The problem -
Report back every line below that carries the word "AllBeerReg".

[Data records]
◆ ◆ ◆ ◆

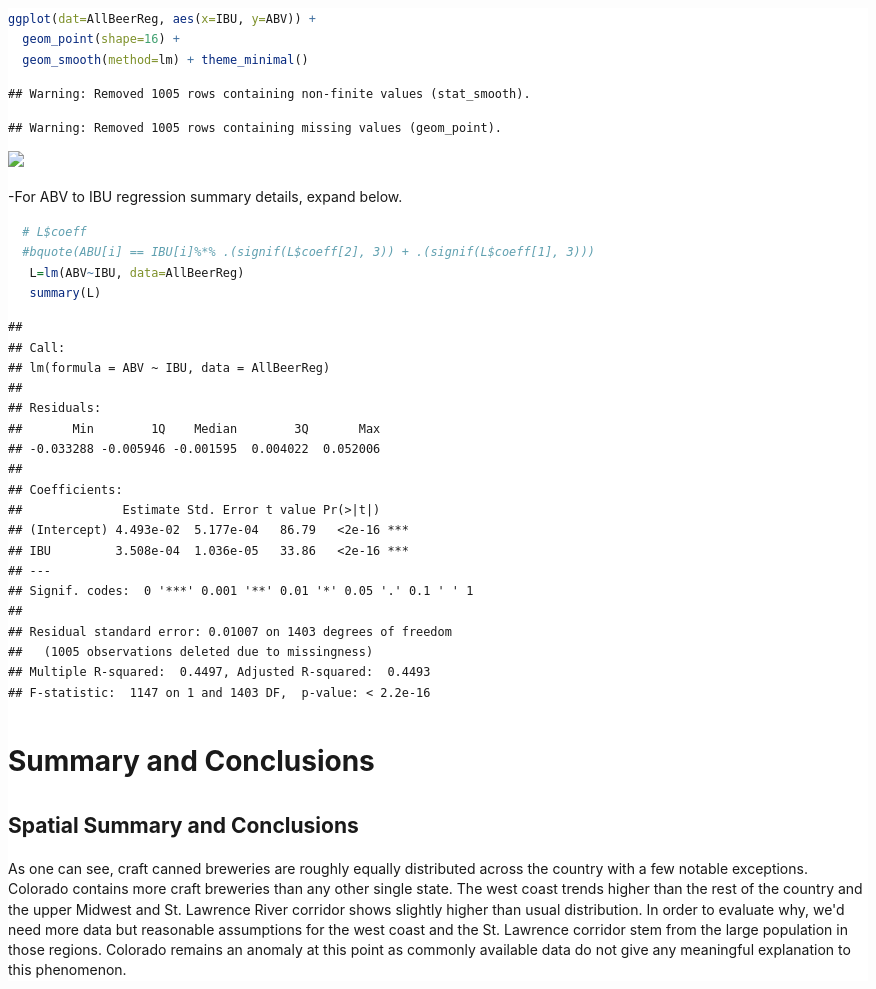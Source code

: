 
```r
ggplot(dat=AllBeerReg, aes(x=IBU, y=ABV)) + 
  geom_point(shape=16) + 
  geom_smooth(method=lm) + theme_minimal() 
```

```
## Warning: Removed 1005 rows containing non-finite values (stat_smooth).
```

```
## Warning: Removed 1005 rows containing missing values (geom_point).
```

![](CaseStudy1BootstrapDoc_files/figure-html/ABV.v.IBU-1.png)


-For ABV to IBU regression summary details, expand below. 

```r
  # L$coeff
  #bquote(ABU[i] == IBU[i]%*% .(signif(L$coeff[2], 3)) + .(signif(L$coeff[1], 3)))
   L=lm(ABV~IBU, data=AllBeerReg)
   summary(L)
```

```
## 
## Call:
## lm(formula = ABV ~ IBU, data = AllBeerReg)
## 
## Residuals:
##       Min        1Q    Median        3Q       Max 
## -0.033288 -0.005946 -0.001595  0.004022  0.052006 
## 
## Coefficients:
##              Estimate Std. Error t value Pr(>|t|)    
## (Intercept) 4.493e-02  5.177e-04   86.79   <2e-16 ***
## IBU         3.508e-04  1.036e-05   33.86   <2e-16 ***
## ---
## Signif. codes:  0 '***' 0.001 '**' 0.01 '*' 0.05 '.' 0.1 ' ' 1
## 
## Residual standard error: 0.01007 on 1403 degrees of freedom
##   (1005 observations deleted due to missingness)
## Multiple R-squared:  0.4497,	Adjusted R-squared:  0.4493 
## F-statistic:  1147 on 1 and 1403 DF,  p-value: < 2.2e-16
```
# Summary and Conclusions

## Spatial Summary and Conclusions
As one can see, craft canned breweries are roughly equally distributed across the country with a few notable exceptions.  Colorado contains more craft breweries than any other single state.  The west coast trends higher than the rest of the country and the upper Midwest and St. Lawrence River corridor shows slightly higher than usual distribution.  In order to evaluate why, we'd need more data but reasonable assumptions for the west coast and the St. Lawrence corridor stem from the large population in those regions.  Colorado remains an anomaly at this point as commonly available data do not give any meaningful explanation to this phenomenon.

◆ ◆ ◆ ◆

Answer box -
ggplot(dat=AllBeerReg, aes(x=IBU, y=ABV)) + 
   L=lm(ABV~IBU, data=AllBeerReg)
## lm(formula = ABV ~ IBU, data = AllBeerReg)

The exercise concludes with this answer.